# how to make plants more red?



## bbkid43 (Sep 10, 2004)

I cant seem to get my plants as red as I used to. I have 4 wpg and pressurized co2. I dose some flourish, flourish iron, and some other trace element product. After upgrading to pressurized and 4 wpg I didnt change my dosing and I think I need to, to get the deeper reds I want. What products shoud I get that will make my plants more red?


----------



## Bert H (Mar 2, 2004)

It doesn't sound like you're adding any macros (K, NO3, PO4). With that much lighting, you really need to stay on top of your ferts or you're asking for algae. Shoot for a 10:2 NO3O4 ratio and see what happens. Many keep phosphates high in relation to nitrates for increased red coloration.


----------



## bbkid43 (Sep 10, 2004)

yea I'm not really dosing too much but I havent had any algae problems since the tank was set up. Does anyone know a good place to get cheap ferts?


----------



## chiahead (Dec 18, 2004)

try Gregwatson.com they have all the ingredients for a PMDD and seperate ferts.

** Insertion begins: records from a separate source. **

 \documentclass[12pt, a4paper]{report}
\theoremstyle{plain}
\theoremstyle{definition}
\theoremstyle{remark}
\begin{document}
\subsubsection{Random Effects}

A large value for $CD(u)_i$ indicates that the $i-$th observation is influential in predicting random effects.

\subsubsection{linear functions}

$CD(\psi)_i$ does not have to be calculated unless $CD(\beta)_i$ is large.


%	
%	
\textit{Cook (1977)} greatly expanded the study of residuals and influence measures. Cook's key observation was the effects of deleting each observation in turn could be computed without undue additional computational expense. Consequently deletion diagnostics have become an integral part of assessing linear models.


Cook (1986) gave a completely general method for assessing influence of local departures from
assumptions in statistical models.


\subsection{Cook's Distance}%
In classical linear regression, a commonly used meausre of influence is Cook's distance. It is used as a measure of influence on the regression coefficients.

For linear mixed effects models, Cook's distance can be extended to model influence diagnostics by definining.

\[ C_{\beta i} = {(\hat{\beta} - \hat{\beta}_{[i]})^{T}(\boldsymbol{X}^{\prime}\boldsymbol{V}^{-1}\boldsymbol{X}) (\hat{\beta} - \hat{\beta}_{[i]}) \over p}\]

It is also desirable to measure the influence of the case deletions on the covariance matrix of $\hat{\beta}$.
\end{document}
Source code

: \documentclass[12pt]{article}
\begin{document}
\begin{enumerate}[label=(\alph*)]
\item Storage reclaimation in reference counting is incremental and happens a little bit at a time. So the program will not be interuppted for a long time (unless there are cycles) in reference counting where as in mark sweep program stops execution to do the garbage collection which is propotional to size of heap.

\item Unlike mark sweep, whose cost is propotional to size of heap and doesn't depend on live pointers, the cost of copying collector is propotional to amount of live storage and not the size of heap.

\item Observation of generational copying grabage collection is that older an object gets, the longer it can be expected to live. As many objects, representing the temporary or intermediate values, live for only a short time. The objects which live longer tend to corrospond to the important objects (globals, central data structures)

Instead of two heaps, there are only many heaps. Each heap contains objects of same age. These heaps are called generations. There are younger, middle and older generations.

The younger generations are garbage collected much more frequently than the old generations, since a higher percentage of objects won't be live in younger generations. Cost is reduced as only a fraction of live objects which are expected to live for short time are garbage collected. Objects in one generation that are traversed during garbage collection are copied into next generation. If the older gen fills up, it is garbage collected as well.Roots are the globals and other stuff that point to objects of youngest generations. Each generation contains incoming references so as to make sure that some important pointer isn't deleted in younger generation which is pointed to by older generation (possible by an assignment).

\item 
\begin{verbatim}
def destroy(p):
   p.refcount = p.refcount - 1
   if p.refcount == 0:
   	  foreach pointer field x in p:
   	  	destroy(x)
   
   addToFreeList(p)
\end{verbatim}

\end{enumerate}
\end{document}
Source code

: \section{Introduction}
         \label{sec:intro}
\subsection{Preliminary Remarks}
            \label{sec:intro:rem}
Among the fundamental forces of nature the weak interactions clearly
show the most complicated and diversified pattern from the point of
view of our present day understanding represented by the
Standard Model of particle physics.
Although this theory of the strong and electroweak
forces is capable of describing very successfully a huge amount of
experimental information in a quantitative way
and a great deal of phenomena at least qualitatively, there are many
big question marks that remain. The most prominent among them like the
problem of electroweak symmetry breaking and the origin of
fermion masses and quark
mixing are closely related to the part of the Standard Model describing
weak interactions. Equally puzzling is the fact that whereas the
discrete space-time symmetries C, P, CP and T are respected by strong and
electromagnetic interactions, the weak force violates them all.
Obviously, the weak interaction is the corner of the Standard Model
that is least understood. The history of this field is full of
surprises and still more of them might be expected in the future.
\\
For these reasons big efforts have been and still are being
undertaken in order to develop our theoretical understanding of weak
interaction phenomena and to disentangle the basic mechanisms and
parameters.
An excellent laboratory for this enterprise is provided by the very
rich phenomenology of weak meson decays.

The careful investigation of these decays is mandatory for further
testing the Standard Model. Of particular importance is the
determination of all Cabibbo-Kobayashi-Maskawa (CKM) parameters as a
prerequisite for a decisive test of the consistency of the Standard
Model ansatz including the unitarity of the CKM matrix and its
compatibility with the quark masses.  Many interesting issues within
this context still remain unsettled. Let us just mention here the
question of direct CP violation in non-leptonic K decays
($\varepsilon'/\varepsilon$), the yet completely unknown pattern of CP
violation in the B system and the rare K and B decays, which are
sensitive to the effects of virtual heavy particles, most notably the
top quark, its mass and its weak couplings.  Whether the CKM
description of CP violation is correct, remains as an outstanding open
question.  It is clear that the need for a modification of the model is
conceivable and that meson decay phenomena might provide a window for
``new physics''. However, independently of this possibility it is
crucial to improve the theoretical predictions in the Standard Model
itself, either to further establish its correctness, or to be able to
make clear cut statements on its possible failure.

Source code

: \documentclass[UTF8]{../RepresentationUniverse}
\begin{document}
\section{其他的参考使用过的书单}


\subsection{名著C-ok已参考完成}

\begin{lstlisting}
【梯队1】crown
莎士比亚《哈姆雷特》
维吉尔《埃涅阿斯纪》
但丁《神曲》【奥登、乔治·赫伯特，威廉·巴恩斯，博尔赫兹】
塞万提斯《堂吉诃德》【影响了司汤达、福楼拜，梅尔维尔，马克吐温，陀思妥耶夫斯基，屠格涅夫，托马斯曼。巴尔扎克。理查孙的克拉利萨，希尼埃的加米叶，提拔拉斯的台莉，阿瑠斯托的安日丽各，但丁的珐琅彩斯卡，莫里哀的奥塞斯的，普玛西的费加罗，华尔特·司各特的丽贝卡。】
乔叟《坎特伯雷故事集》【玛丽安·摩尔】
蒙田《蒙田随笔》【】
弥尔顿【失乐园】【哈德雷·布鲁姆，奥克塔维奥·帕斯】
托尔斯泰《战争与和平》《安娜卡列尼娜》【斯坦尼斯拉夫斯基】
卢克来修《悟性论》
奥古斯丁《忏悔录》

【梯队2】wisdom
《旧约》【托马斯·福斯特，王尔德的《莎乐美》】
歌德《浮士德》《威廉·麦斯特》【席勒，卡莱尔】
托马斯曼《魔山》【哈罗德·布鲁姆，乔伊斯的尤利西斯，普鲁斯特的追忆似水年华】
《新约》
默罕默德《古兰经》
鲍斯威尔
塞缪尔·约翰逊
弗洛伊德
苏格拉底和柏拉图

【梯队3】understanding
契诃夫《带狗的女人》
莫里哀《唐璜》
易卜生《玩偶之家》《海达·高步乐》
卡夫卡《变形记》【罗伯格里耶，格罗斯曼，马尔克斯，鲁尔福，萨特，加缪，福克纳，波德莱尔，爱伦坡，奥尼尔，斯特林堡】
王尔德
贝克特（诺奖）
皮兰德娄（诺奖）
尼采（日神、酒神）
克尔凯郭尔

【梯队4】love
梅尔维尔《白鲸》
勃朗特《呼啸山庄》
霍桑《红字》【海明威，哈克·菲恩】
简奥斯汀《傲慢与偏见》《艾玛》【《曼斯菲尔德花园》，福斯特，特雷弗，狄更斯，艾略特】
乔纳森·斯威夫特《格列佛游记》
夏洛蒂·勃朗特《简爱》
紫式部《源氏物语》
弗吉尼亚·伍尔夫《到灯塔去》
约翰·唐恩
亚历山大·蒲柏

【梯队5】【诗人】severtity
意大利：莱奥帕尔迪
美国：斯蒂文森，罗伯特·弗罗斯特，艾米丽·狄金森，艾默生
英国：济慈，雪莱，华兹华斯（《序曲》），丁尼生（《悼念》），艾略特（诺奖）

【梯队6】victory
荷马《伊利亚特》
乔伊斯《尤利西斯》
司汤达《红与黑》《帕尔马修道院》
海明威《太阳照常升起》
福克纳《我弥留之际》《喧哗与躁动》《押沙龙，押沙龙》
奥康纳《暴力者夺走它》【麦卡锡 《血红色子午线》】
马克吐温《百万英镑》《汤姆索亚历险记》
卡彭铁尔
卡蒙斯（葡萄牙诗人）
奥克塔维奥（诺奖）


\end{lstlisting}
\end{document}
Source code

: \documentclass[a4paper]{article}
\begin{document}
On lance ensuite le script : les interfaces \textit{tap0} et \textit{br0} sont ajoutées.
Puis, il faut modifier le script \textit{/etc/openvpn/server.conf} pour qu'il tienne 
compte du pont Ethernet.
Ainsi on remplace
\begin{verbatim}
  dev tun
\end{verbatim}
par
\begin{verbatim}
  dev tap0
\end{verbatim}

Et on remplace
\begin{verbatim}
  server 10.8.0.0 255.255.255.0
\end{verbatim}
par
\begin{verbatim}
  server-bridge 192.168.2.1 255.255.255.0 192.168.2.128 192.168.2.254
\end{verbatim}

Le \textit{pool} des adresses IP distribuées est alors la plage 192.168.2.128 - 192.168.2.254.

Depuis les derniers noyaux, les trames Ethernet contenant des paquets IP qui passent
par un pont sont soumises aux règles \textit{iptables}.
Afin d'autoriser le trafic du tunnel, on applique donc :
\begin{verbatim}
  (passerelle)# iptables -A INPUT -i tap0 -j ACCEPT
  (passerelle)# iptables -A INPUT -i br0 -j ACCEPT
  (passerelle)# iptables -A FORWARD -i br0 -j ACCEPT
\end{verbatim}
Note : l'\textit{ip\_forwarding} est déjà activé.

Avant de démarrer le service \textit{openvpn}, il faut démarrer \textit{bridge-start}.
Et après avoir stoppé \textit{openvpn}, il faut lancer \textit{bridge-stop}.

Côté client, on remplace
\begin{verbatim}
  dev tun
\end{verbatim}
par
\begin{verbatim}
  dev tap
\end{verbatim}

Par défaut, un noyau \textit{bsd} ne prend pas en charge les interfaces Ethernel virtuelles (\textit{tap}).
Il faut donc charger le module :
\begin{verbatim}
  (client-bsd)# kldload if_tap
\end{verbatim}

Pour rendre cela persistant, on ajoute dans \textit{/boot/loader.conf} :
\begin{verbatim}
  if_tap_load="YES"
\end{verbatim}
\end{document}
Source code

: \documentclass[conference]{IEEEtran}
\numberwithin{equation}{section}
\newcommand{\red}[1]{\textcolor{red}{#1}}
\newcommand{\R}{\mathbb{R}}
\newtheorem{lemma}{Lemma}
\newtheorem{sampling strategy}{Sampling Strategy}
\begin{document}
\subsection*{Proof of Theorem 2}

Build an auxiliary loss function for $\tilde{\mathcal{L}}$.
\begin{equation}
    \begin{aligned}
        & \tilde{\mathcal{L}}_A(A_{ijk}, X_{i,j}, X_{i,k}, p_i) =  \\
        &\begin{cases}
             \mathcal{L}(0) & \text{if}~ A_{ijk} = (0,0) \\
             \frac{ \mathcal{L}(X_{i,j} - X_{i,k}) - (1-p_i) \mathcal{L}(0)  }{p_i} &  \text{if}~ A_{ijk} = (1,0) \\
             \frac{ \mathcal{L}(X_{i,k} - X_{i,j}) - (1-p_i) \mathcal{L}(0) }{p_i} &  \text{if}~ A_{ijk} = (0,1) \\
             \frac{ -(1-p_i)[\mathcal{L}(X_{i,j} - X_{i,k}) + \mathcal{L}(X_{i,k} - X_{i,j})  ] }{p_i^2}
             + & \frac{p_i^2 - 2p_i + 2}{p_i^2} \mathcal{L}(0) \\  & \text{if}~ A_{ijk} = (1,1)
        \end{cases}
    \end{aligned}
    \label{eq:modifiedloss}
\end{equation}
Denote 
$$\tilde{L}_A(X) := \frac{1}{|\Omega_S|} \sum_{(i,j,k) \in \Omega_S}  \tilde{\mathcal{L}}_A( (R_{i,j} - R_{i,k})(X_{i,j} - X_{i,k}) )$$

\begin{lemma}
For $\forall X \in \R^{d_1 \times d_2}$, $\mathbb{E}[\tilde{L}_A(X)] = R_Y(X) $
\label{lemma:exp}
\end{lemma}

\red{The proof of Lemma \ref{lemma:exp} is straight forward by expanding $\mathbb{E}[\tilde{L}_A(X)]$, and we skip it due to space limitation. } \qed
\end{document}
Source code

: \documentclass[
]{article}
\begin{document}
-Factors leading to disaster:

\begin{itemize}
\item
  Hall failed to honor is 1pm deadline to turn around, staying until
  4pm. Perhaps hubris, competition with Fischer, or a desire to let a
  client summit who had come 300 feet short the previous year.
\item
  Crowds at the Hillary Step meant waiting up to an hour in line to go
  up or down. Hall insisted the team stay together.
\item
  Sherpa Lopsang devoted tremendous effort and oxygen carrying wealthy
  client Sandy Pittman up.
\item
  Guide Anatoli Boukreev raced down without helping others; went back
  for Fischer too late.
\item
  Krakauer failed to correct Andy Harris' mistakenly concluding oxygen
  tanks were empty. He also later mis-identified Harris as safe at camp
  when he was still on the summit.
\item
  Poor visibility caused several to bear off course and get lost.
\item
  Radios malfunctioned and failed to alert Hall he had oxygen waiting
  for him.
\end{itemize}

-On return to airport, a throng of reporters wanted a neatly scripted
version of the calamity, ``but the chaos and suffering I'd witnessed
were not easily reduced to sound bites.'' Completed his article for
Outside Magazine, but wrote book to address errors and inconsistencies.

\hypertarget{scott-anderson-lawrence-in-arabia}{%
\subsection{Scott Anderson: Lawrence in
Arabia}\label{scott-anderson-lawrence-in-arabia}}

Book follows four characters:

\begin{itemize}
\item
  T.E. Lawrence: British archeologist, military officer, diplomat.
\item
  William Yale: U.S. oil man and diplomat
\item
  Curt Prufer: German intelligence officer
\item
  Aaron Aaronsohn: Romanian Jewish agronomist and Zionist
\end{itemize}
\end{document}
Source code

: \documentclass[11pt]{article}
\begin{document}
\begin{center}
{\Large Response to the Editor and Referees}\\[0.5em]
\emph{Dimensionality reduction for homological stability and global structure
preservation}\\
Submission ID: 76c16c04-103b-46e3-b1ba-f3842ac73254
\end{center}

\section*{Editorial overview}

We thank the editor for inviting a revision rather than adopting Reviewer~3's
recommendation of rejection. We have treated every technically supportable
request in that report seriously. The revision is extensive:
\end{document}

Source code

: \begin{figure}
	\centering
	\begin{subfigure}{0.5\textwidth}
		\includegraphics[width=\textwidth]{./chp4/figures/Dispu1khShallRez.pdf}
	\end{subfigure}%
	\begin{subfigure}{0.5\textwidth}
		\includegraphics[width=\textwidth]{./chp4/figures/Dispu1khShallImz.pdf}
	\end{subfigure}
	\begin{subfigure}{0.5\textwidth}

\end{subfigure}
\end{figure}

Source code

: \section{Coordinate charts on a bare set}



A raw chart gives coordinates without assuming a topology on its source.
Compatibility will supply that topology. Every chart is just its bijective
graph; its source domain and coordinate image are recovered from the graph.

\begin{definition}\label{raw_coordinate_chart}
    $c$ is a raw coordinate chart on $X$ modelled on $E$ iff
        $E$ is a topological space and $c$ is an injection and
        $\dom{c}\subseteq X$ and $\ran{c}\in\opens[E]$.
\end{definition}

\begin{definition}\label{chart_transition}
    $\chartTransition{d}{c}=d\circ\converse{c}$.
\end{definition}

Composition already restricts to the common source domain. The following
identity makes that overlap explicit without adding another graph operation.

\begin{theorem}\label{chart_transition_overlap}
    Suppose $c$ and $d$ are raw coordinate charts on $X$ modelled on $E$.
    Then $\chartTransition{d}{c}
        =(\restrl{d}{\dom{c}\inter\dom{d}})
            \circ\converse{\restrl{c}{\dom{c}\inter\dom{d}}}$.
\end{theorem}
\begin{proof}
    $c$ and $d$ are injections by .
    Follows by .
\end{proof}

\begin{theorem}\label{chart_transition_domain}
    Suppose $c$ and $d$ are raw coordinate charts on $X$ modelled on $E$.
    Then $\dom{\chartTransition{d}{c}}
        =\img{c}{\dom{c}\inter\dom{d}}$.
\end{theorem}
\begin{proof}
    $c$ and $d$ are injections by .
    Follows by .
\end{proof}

Plus they are cheap and come in 1 lb bags.


----------



## bbkid43 (Sep 10, 2004)

I am considering ordering some of the PMDD pre-mix. Would this be enough to give me most of my macro and micro nutrients?


----------



## chiahead (Dec 18, 2004)

I and most people buy the seperate ingredients and dose as needed. I tried the pmdd mix and I didnt like it. I dose flourish and then K2So4, Kno3, Mono Phosphate, and CaCl and MgSo4, plus excel.


----------



## Phil Edwards (Jan 22, 2004)

Lately I've seen that dosing more Iron in an otherwise nutritionally "full" tank will increase reddness in some plants. 

Best,
Phil


----------